Greencastle Police take center stage at council meeting

Greencastle police officers Keith Russell and Rony were honored by borough council Monday night. They earned high honors in a regional competition for narcotics search teams.

Greencastle Borough Council congratulated two police officers and said goodbye to another Monday night.

Officer Keith Russell and his K-9 partner Rony were recognized for placing fourth in the K-9 Narcotics Competition and Certification for 2013. The event was sponsored by the United States Police Canine Association, encompassing Region 3.

“This is part of the certification process for working dog teams,” police chief John Phillippy told council members Charles Eckstine, Wade Burkholder, Larry Faight, James Farley, Craig Myers and Matt Smith. Frank Webster Jr. was absent.

“Once again they prove what an asset they are to our agency,” Phillippy continued.

Russell thanked the council for its funding of the K-9 program. While financial support was expensive, he said the return on investment was “one-thousand fold”.

Rony could track drugs, but was also the equivalent of multiple human officers. Russell valued his presence on night patrol, for instance, when he could send Rony into a building first. The partners are together around the clock, he said. He also noted that Rony beat out a team from the CIA at the competition.

“That shows how important it is to have the right dog,” he said.

Council also accepted the resignation of officer Greg Pritchard. He served as a fulltime officer for five years, and has taken another job.

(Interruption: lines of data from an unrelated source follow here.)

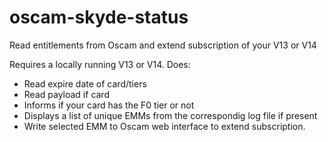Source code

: # oscam-skyde-status
Read entitlements from Oscam and extend subscription of your V13 or V14

Requires a locally running V13 or V14. Does:
* Read expire date of card/tiers
* Read payload if card
* Informs if your card has the F0 tier or not
* Displays a list of unique EMMs from the correspondig log file if present
* Write selected EMM to Oscam web interface to extend subscription.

Eckstine called him “an outstanding young man” and wished him well in his next endeavor.

Other business

J A Myers, Hanover, with the low of three base bids at $219,513, was awarded the contract for the Franklin Street Draining Improvement Project. Borough manager Susan Armstrong was directed to negotiate the company’s contingency bid, which was significantly higher that those of the competitors.

Two ordinances were unanimously adopted. New sign regulations address electronic scoreboards at athletic venues, electronic message centers, information kiosks and sandwich boards. The speed limit on South Washington Street was also decreased to 25 miles per hour.